▸ **Exercise description**
From the listing that follows, extract every line and set it down unaltered.

▸ **Data for processing**
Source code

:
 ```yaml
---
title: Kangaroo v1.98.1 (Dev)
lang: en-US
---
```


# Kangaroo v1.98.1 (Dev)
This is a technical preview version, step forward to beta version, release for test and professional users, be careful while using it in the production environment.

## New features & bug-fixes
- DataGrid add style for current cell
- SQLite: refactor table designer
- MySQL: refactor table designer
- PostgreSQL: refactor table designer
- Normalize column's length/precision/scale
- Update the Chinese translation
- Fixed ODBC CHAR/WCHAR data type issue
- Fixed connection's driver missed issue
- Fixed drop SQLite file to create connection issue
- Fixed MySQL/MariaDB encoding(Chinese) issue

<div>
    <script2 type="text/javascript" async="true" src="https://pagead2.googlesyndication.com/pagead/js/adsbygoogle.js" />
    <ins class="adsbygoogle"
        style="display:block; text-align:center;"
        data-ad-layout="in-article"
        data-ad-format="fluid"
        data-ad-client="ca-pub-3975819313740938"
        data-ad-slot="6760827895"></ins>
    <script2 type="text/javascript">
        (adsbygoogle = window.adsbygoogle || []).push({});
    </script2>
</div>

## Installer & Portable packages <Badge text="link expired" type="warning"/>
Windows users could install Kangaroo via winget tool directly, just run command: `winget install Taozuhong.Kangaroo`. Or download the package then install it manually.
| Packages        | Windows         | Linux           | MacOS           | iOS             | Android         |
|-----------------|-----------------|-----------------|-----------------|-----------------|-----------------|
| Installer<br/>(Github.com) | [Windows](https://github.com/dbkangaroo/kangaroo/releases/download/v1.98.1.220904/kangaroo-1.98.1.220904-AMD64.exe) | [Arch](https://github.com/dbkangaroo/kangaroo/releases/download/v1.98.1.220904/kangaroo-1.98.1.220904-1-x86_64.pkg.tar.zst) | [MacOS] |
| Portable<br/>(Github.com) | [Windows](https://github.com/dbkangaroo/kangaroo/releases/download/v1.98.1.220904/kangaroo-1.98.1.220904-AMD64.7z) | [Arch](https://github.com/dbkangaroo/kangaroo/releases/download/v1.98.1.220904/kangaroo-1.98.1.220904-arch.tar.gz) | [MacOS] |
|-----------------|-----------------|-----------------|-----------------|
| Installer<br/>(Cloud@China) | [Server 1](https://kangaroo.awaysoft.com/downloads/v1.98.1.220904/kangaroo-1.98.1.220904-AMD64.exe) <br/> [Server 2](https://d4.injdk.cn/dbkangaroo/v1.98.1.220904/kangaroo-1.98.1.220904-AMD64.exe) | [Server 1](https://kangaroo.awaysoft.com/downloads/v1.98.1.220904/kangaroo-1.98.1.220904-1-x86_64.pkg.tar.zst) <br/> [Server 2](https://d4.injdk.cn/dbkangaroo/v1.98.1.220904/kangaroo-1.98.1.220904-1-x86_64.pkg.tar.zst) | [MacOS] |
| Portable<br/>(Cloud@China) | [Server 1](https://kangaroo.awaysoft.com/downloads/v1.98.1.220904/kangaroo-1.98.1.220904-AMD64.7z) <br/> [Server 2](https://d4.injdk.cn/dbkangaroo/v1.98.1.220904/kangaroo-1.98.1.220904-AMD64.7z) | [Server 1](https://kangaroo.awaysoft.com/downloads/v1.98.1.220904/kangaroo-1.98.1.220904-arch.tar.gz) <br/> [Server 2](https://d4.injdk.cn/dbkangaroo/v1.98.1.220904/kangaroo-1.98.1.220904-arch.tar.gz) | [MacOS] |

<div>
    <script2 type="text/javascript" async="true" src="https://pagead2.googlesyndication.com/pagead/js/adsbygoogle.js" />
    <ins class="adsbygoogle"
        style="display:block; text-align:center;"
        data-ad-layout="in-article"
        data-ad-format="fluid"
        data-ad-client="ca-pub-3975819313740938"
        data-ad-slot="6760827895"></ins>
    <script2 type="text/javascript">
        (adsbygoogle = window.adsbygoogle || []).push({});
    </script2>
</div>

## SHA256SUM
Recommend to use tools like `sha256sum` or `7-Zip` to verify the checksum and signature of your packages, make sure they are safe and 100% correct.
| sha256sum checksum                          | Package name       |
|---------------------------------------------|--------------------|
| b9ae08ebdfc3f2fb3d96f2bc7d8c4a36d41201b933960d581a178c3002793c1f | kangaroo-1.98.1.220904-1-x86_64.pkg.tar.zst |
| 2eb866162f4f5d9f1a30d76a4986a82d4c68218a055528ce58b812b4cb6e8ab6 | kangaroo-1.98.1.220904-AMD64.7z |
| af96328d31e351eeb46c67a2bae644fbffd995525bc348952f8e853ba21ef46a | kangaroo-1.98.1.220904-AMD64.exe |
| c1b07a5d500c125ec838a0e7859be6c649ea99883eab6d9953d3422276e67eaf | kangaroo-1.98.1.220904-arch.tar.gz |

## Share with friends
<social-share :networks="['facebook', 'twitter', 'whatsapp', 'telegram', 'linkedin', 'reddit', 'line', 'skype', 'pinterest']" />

▸ **The answer**
Source code

:
 ```yaml
---
title: Kangaroo v1.98.1 (Dev)
lang: en-US
---
```


# Kangaroo v1.98.1 (Dev)
This is a technical preview version, step forward to beta version, release for test and professional users, be careful while using it in the production environment.

## New features & bug-fixes
- DataGrid add style for current cell
- SQLite: refactor table designer
- MySQL: refactor table designer
- PostgreSQL: refactor table designer
- Normalize column's length/precision/scale
- Update the Chinese translation
- Fixed ODBC CHAR/WCHAR data type issue
- Fixed connection's driver missed issue
- Fixed drop SQLite file to create connection issue
- Fixed MySQL/MariaDB encoding(Chinese) issue

<div>
    <script2 type="text/javascript" async="true" src="https://pagead2.googlesyndication.com/pagead/js/adsbygoogle.js" />
    <ins class="adsbygoogle"
        style="display:block; text-align:center;"
        data-ad-layout="in-article"
        data-ad-format="fluid"
        data-ad-client="ca-pub-3975819313740938"
        data-ad-slot="6760827895"></ins>
    <script2 type="text/javascript">
        (adsbygoogle = window.adsbygoogle || []).push({});
    </script2>
</div>

## Installer & Portable packages <Badge text="link expired" type="warning"/>
Windows users could install Kangaroo via winget tool directly, just run command: `winget install Taozuhong.Kangaroo`. Or download the package then install it manually.
| Packages        | Windows         | Linux           | MacOS           | iOS             | Android         |
|-----------------|-----------------|-----------------|-----------------|-----------------|-----------------|
| Installer<br/>(Github.com) | [Windows](https://github.com/dbkangaroo/kangaroo/releases/download/v1.98.1.220904/kangaroo-1.98.1.220904-AMD64.exe) | [Arch](https://github.com/dbkangaroo/kangaroo/releases/download/v1.98.1.220904/kangaroo-1.98.1.220904-1-x86_64.pkg.tar.zst) | [MacOS] |
| Portable<br/>(Github.com) | [Windows](https://github.com/dbkangaroo/kangaroo/releases/download/v1.98.1.220904/kangaroo-1.98.1.220904-AMD64.7z) | [Arch](https://github.com/dbkangaroo/kangaroo/releases/download/v1.98.1.220904/kangaroo-1.98.1.220904-arch.tar.gz) | [MacOS] |
|-----------------|-----------------|-----------------|-----------------|
| Installer<br/>(Cloud@China) | [Server 1](https://kangaroo.awaysoft.com/downloads/v1.98.1.220904/kangaroo-1.98.1.220904-AMD64.exe) <br/> [Server 2](https://d4.injdk.cn/dbkangaroo/v1.98.1.220904/kangaroo-1.98.1.220904-AMD64.exe) | [Server 1](https://kangaroo.awaysoft.com/downloads/v1.98.1.220904/kangaroo-1.98.1.220904-1-x86_64.pkg.tar.zst) <br/> [Server 2](https://d4.injdk.cn/dbkangaroo/v1.98.1.220904/kangaroo-1.98.1.220904-1-x86_64.pkg.tar.zst) | [MacOS] |
| Portable<br/>(Cloud@China) | [Server 1](https://kangaroo.awaysoft.com/downloads/v1.98.1.220904/kangaroo-1.98.1.220904-AMD64.7z) <br/> [Server 2](https://d4.injdk.cn/dbkangaroo/v1.98.1.220904/kangaroo-1.98.1.220904-AMD64.7z) | [Server 1](https://kangaroo.awaysoft.com/downloads/v1.98.1.220904/kangaroo-1.98.1.220904-arch.tar.gz) <br/> [Server 2](https://d4.injdk.cn/dbkangaroo/v1.98.1.220904/kangaroo-1.98.1.220904-arch.tar.gz) | [MacOS] |

<div>
    <script2 type="text/javascript" async="true" src="https://pagead2.googlesyndication.com/pagead/js/adsbygoogle.js" />
    <ins class="adsbygoogle"
        style="display:block; text-align:center;"
        data-ad-layout="in-article"
        data-ad-format="fluid"
        data-ad-client="ca-pub-3975819313740938"
        data-ad-slot="6760827895"></ins>
    <script2 type="text/javascript">
        (adsbygoogle = window.adsbygoogle || []).push({});
    </script2>
</div>

## SHA256SUM
Recommend to use tools like `sha256sum` or `7-Zip` to verify the checksum and signature of your packages, make sure they are safe and 100% correct.
| sha256sum checksum                          | Package name       |
|---------------------------------------------|--------------------|
| b9ae08ebdfc3f2fb3d96f2bc7d8c4a36d41201b933960d581a178c3002793c1f | kangaroo-1.98.1.220904-1-x86_64.pkg.tar.zst |
| 2eb866162f4f5d9f1a30d76a4986a82d4c68218a055528ce58b812b4cb6e8ab6 | kangaroo-1.98.1.220904-AMD64.7z |
| af96328d31e351eeb46c67a2bae644fbffd995525bc348952f8e853ba21ef46a | kangaroo-1.98.1.220904-AMD64.exe |
| c1b07a5d500c125ec838a0e7859be6c649ea99883eab6d9953d3422276e67eaf | kangaroo-1.98.1.220904-arch.tar.gz |

## Share with friends
<social-share :networks="['facebook', 'twitter', 'whatsapp', 'telegram', 'linkedin', 'reddit', 'line', 'skype', 'pinterest']" />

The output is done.